= Enterprise Sri Lanka =

Enterprise Sri Lanka was a loan scheme which was implemented to give relief to small and medium scale enterprises in Sri Lanka.

== History ==
In June 2018, the Enterprise Sri Lanka was initiated as a loan portfolio during the Maithripala Sirisena-Ranil Wickremasinghe led coalition government (famously dubbed as Yahapalanaya government), which came into power after winning the 2015 Sri Lankan presidential election. The purpose of the loan scheme was to encourage the local production, regional development and to boost the revenue streams of the small and medium businesses in Sri Lanka, especially with the aim of withstanding foreign competitors and to elevate import substitution strategies in order to expand the Gross Domestic Product and economic growth of Sri Lanka. The Yahapalanaya government launched the Enterprise Sri Lanka loan package as a part of its Vision 2025 strategies, as promised by the government in its election manifesto. The weight of expectations also revolved around the importance on uplifting the spirits of the aspiring entrepreneurs by providing them fair and equal opportunities under the Enterprise Sri Lanka initiative.
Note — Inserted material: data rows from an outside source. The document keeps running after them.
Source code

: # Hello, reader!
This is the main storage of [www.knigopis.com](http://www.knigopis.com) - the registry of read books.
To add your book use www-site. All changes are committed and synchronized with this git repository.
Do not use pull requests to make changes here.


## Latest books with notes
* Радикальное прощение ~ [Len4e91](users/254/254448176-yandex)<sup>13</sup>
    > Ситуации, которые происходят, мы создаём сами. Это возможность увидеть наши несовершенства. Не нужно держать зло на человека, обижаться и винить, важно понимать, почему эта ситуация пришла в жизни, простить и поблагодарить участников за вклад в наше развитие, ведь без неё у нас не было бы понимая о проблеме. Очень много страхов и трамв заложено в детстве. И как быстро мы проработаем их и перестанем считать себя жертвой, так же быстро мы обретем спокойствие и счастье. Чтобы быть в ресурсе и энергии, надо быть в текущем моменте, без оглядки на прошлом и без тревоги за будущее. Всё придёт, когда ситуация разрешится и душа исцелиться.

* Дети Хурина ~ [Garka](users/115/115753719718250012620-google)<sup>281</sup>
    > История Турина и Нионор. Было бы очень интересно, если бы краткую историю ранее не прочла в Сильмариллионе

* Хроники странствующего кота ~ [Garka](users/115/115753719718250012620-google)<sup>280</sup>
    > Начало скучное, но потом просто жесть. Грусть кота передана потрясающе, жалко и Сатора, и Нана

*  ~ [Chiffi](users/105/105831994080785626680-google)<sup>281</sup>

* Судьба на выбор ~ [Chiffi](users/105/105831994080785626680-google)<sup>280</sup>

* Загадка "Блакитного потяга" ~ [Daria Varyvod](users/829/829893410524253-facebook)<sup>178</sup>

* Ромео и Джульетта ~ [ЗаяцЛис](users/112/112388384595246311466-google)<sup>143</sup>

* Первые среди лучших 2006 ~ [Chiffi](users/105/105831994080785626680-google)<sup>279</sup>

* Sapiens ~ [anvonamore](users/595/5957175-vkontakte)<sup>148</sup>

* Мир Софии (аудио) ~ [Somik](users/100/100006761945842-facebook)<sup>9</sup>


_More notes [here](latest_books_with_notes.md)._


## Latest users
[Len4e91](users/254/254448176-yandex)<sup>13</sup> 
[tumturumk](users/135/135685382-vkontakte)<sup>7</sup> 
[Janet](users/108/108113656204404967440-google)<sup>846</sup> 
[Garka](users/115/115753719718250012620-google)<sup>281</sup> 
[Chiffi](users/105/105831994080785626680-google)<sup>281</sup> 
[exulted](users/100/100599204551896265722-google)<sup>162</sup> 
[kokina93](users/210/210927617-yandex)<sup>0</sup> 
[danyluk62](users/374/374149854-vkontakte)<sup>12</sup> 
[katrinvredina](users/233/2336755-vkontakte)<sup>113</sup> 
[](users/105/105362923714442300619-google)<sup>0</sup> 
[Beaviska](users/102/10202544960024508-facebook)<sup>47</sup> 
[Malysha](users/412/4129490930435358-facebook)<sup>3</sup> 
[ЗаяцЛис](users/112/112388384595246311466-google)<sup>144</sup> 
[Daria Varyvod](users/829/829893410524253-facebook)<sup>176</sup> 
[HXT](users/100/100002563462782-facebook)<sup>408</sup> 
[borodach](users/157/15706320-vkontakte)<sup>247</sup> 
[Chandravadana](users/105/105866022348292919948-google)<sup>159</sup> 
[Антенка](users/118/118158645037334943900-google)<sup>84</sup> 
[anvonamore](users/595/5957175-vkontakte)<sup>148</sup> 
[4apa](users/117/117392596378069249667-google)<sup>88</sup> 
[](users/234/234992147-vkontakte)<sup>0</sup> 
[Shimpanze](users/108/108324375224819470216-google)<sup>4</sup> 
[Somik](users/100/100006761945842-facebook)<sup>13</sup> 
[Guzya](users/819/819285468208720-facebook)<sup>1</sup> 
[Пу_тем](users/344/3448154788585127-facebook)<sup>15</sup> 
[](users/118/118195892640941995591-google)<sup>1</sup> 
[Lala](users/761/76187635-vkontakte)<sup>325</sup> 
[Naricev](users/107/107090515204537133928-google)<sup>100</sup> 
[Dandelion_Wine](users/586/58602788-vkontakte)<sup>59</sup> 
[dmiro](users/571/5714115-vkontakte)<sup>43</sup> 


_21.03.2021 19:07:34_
The Enterprise Sri Lanka initiative was taken over by the Ministry of Finance who oversaw the proceedings regarding the handling of the granting of loan moratorium relief packages to assist the SME sector. At least 16 concessionary loans including 11 interest subsidy loan schemes and three refinancing loan schemes were proposed under the Enterprise Sri Lanka initiative. The Sri Lankan government announced the plans of disbursing approximately LKR 60 billion through licensed state banks and licensed commercial private banks to expedite the procedure regarding the Enterprise Sri Lanka initiative. In 2019, the Ministry of Finance issued circulars notifying about the precautionary guidelines to be followed in order to stay alerted and vigilant about the scams caused by the perpetrators pertaining to the loan applications under the Enterprise Sri Lanka initiative. Ministry of Finance insisted that a fraudulent attempt was carried out by exploiting the Ministry of Finance's letterhead to send letters to the applicants of Enterprise Sri Lanka loan package.

The Enterprise Sri Lanka initiative was eventually abandoned by the Gotabaya Rajapaksa led government which came into power after winning the 2019 Sri Lankan presidential election. In June 2024, the Ranil Wickremasinghe led government made attempts to revive the Enterprise Sri Lanka scheme by reaching a consensus to establish a new consolidated agency under the same name for the monitoring, supervision and development of the small and medium scale businesses which were severely impacted by the effect of the Sri Lankan economic crisis. In 2024, Ranil Wickremasinghe in his role as the Minister of Investment Promotion proposed reforms to restore the Enterprise Sri Lanka concept by seeking an approval of the Cabinet of Ministers to establish a specially dedicated institution to serve the requirements of the SME sector.